Sé prudente en la entrevista de salida

Puede ser tentador ser brutalmente honesta durante tu entrevista de salida y ofrecer información sumamente detallada sobre todo lo que está mal con la organización. Pero Schlesinger aconseja no hacerlo. “La entrevista de salida no es el momento de ventilarse y decir todo lo que te hubiera gustado decir antes,” dice.

Schlesinger da dos razones. “Primero, nada te garantiza anonimidad; es un mundo muy pequeño. Segundo, tu retroalimentación no va a cambiar a la organización. Si te gusta tu trabajo y tuviste una mejor oferta, compártelo libremente”.

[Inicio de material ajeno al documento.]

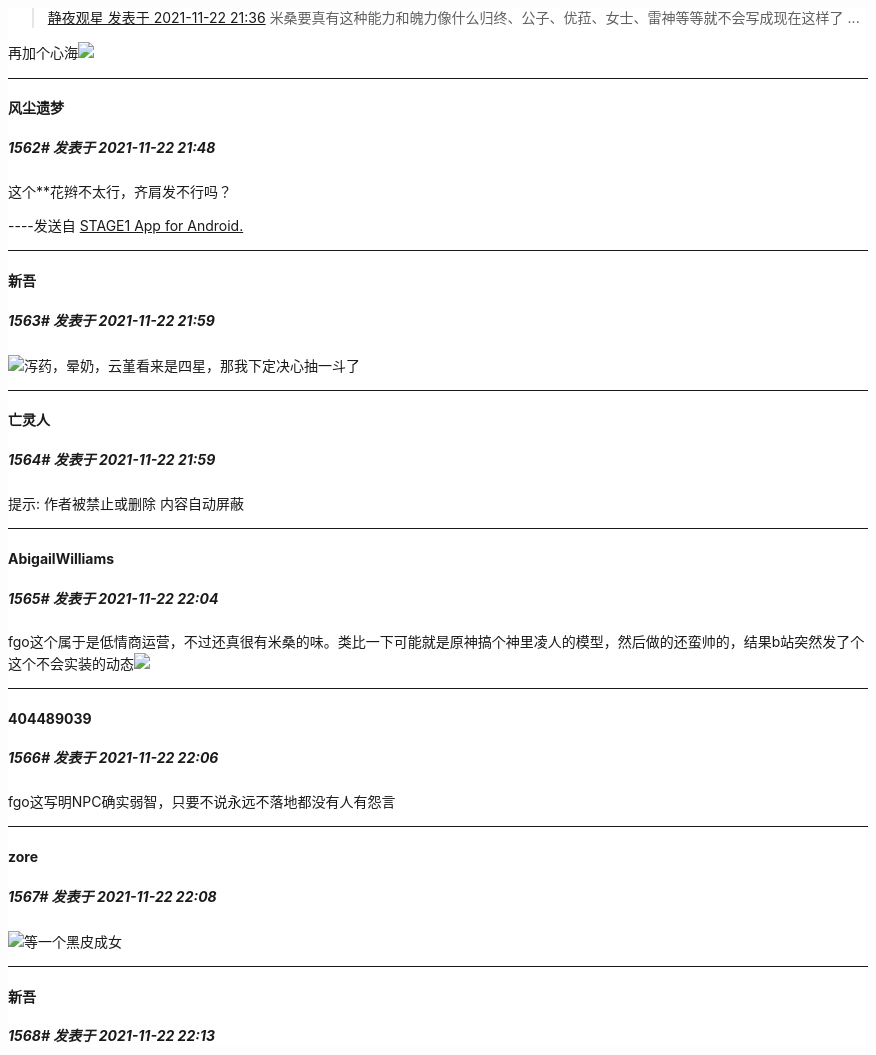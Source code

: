 <blockquote><a href="httphttps://bbs.saraba1st.com/2b/forum.php?mod=redirect&amp;goto=findpost&amp;pid=53656174&amp;ptid=2037125" target="_blank">静夜观星 发表于 2021-11-22 21:36</a>
米桑要真有这种能力和魄力像什么归终、公子、优菈、女士、雷神等等就不会写成现在这样了 ...</blockquote>
再加个心海<img src="https://static.saraba1st.com/image/smiley/face2017/068.png" referrerpolicy="no-referrer">

*****

####  风尘遗梦  
##### 1562#       发表于 2021-11-22 21:48

这个**花辫不太行，齐肩发不行吗？

----发送自 [STAGE1 App for Android.](http://stage1.5j4m.com/?1.37)

*****

####  新吾  
##### 1563#       发表于 2021-11-22 21:59

<img src="https://static.saraba1st.com/image/smiley/face2017/067.png" referrerpolicy="no-referrer">泻药，晕奶，云堇看来是四星，那我下定决心抽一斗了

*****

####  亡灵人  
##### 1564#       发表于 2021-11-22 21:59

提示: 作者被禁止或删除 内容自动屏蔽

*****

####  AbigailWilliams  
##### 1565#       发表于 2021-11-22 22:04

fgo这个属于是低情商运营，不过还真很有米桑的味。类比一下可能就是原神搞个神里凌人的模型，然后做的还蛮帅的，结果b站突然发了个这个不会实装的动态<img src="https://static.saraba1st.com/image/smiley/face2017/067.png" referrerpolicy="no-referrer">

*****

####  404489039  
##### 1566#       发表于 2021-11-22 22:06

fgo这写明NPC确实弱智，只要不说永远不落地都没有人有怨言

*****

####  zore  
##### 1567#       发表于 2021-11-22 22:08

<img src="https://static.saraba1st.com/image/smiley/face2017/067.png" referrerpolicy="no-referrer">等一个黑皮成女

*****

####  新吾  
##### 1568#       发表于 2021-11-22 22:13
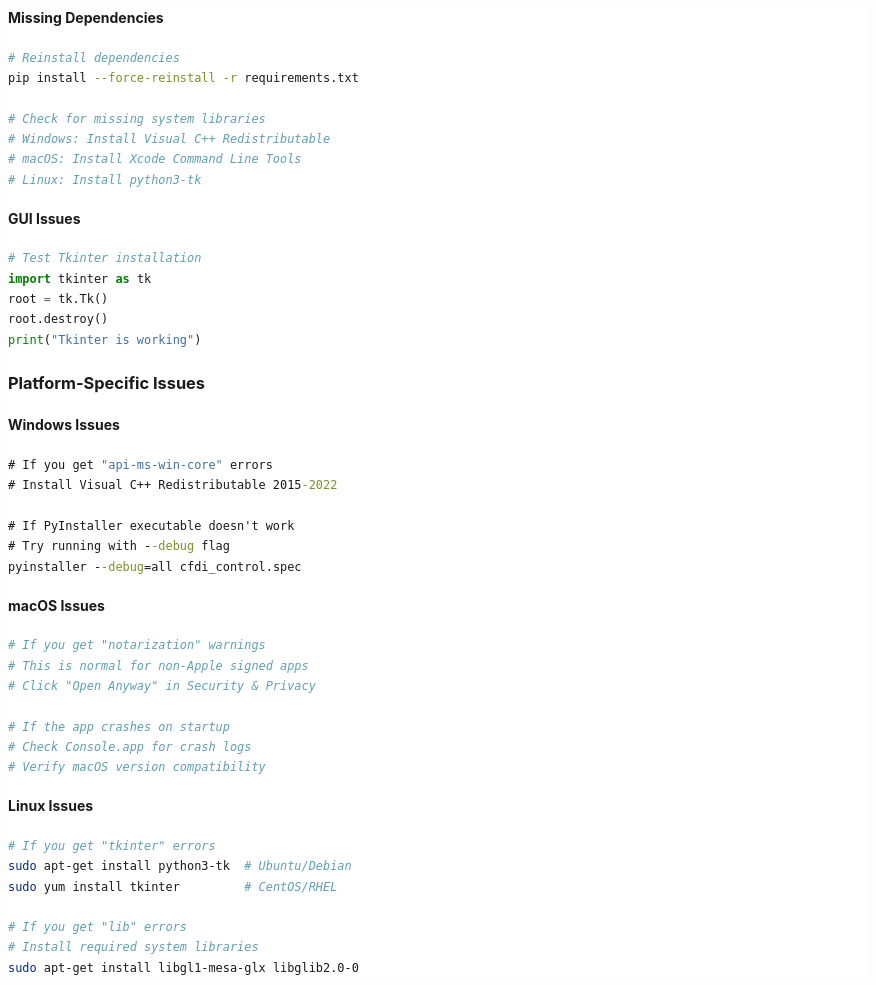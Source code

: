 #### Missing Dependencies
```bash
# Reinstall dependencies
pip install --force-reinstall -r requirements.txt

# Check for missing system libraries
# Windows: Install Visual C++ Redistributable
# macOS: Install Xcode Command Line Tools
# Linux: Install python3-tk
```

#### GUI Issues
```python
# Test Tkinter installation
import tkinter as tk
root = tk.Tk()
root.destroy()
print("Tkinter is working")
```

### Platform-Specific Issues

#### Windows Issues
```cmd
# If you get "api-ms-win-core" errors
# Install Visual C++ Redistributable 2015-2022

# If PyInstaller executable doesn't work
# Try running with --debug flag
pyinstaller --debug=all cfdi_control.spec
```

#### macOS Issues
```bash
# If you get "notarization" warnings
# This is normal for non-Apple signed apps
# Click "Open Anyway" in Security & Privacy

# If the app crashes on startup
# Check Console.app for crash logs
# Verify macOS version compatibility
```

#### Linux Issues
```bash
# If you get "tkinter" errors
sudo apt-get install python3-tk  # Ubuntu/Debian
sudo yum install tkinter         # CentOS/RHEL

# If you get "lib" errors
# Install required system libraries
sudo apt-get install libgl1-mesa-glx libglib2.0-0
```
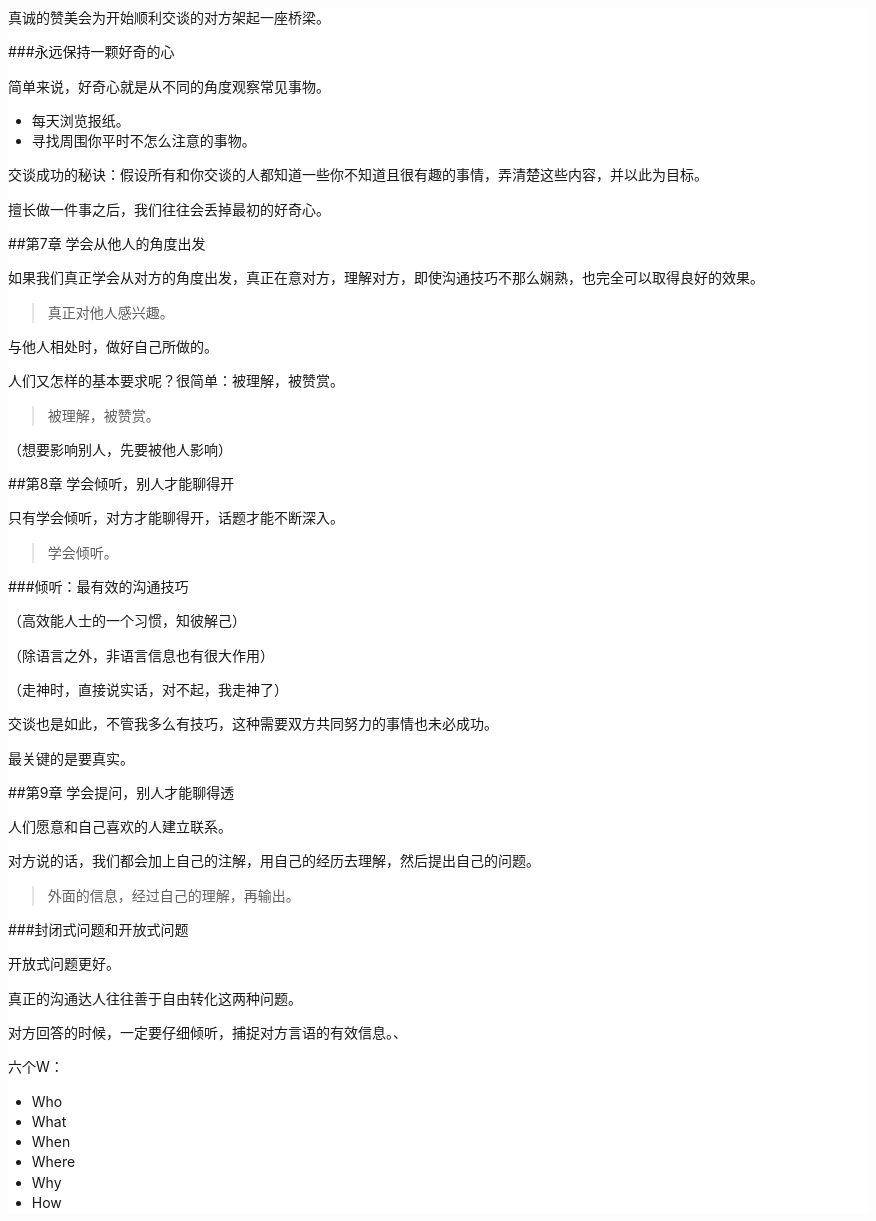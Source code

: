 真诚的赞美会为开始顺利交谈的对方架起一座桥梁。

###永远保持一颗好奇的心

简单来说，好奇心就是从不同的角度观察常见事物。

- 每天浏览报纸。
- 寻找周围你平时不怎么注意的事物。


交谈成功的秘诀：假设所有和你交谈的人都知道一些你不知道且很有趣的事情，弄清楚这些内容，并以此为目标。

擅长做一件事之后，我们往往会丢掉最初的好奇心。

##第7章 学会从他人的角度出发

如果我们真正学会从对方的角度出发，真正在意对方，理解对方，即使沟通技巧不那么娴熟，也完全可以取得良好的效果。

>真正对他人感兴趣。

与他人相处时，做好自己所做的。

人们又怎样的基本要求呢？很简单：被理解，被赞赏。

>被理解，被赞赏。

（想要影响别人，先要被他人影响）

##第8章 学会倾听，别人才能聊得开

只有学会倾听，对方才能聊得开，话题才能不断深入。

>学会倾听。

###倾听：最有效的沟通技巧

（高效能人士的一个习惯，知彼解己）

（除语言之外，非语言信息也有很大作用）

（走神时，直接说实话，对不起，我走神了）

交谈也是如此，不管我多么有技巧，这种需要双方共同努力的事情也未必成功。

最关键的是要真实。

##第9章 学会提问，别人才能聊得透

人们愿意和自己喜欢的人建立联系。

对方说的话，我们都会加上自己的注解，用自己的经历去理解，然后提出自己的问题。

>外面的信息，经过自己的理解，再输出。

###封闭式问题和开放式问题

开放式问题更好。

真正的沟通达人往往善于自由转化这两种问题。

对方回答的时候，一定要仔细倾听，捕捉对方言语的有效信息。、

六个W：

- Who
- What
- When
- Where
- Why
- How
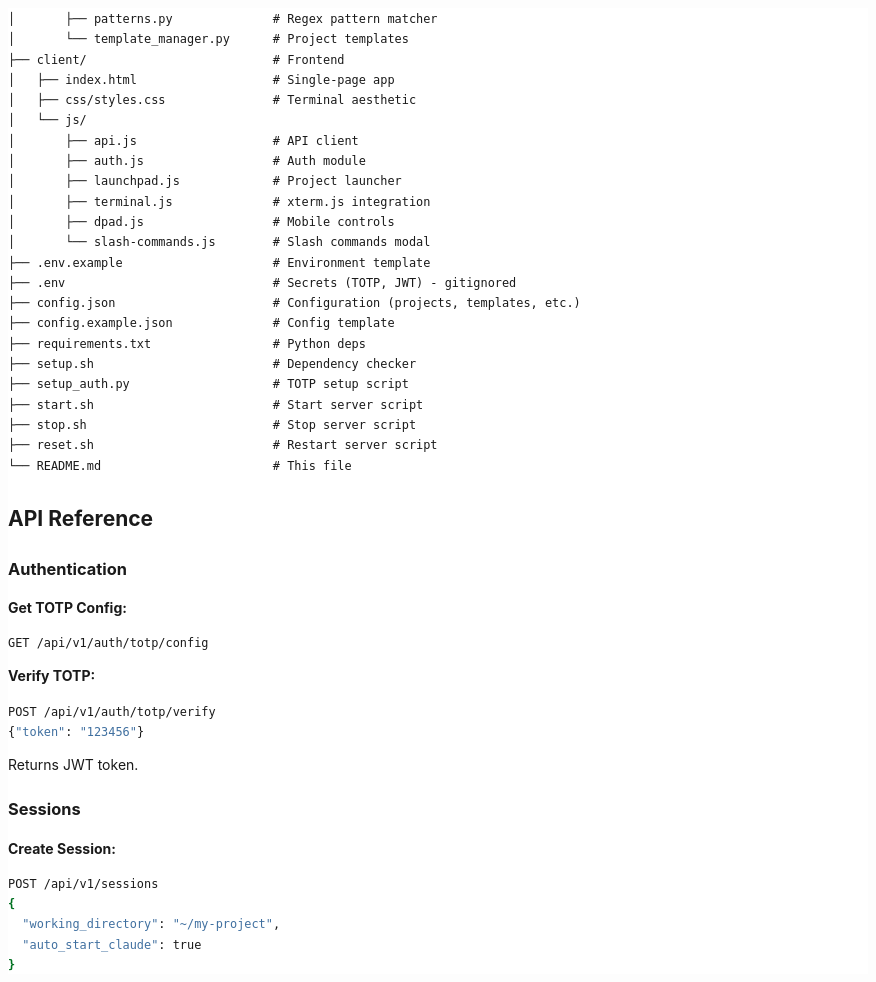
 ```
│       ├── patterns.py              # Regex pattern matcher
│       └── template_manager.py      # Project templates
├── client/                          # Frontend
│   ├── index.html                   # Single-page app
│   ├── css/styles.css               # Terminal aesthetic
│   └── js/
│       ├── api.js                   # API client
│       ├── auth.js                  # Auth module
│       ├── launchpad.js             # Project launcher
│       ├── terminal.js              # xterm.js integration
│       ├── dpad.js                  # Mobile controls
│       └── slash-commands.js        # Slash commands modal
├── .env.example                     # Environment template
├── .env                             # Secrets (TOTP, JWT) - gitignored
├── config.json                      # Configuration (projects, templates, etc.)
├── config.example.json              # Config template
├── requirements.txt                 # Python deps
├── setup.sh                         # Dependency checker
├── setup_auth.py                    # TOTP setup script
├── start.sh                         # Start server script
├── stop.sh                          # Stop server script
├── reset.sh                         # Restart server script
└── README.md                        # This file
```

## API Reference

### Authentication

**Get TOTP Config:**
```bash
GET /api/v1/auth/totp/config
```

**Verify TOTP:**
```bash
POST /api/v1/auth/totp/verify
{"token": "123456"}
```
Returns JWT token.

### Sessions

**Create Session:**
```bash
POST /api/v1/sessions
{
  "working_directory": "~/my-project",
  "auto_start_claude": true
}
```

Gulati por el otro lado aconseja que la entrevista de salida no es para “ventilarse, nada de conversaciones emocionales”.

Principios para recordar

Sí hacer

  • Dar por lo menos dos semanas de aviso –si los tiempos lo permiten– ofrece trabajar más tiempo para tener una transición ordenada y tranquila.
  • Colabora con tu jefa para saber cómo sacar el mejor provecho de tu tiempo los días que te quedan y dejar todo resuelto.
  • Agradece las cosas buenas de tu empleo y expresa tu gratitud abiertamente a tus colegas.

No hacer

  • Dar distintas razones a distintas personas sobre tu partida. Quédate con una sola historia de por qué te vas.
  • Ser deshonesta o secretiva sobre tu siguiente movimiento. Tu jefa y colegas lo sabrán tarde o temprano.
  • Compartas demasiado durante tu entrevista de salida. Provee la información necesaria, pero no es el momento para ventilar o dar retroalimentación detallada.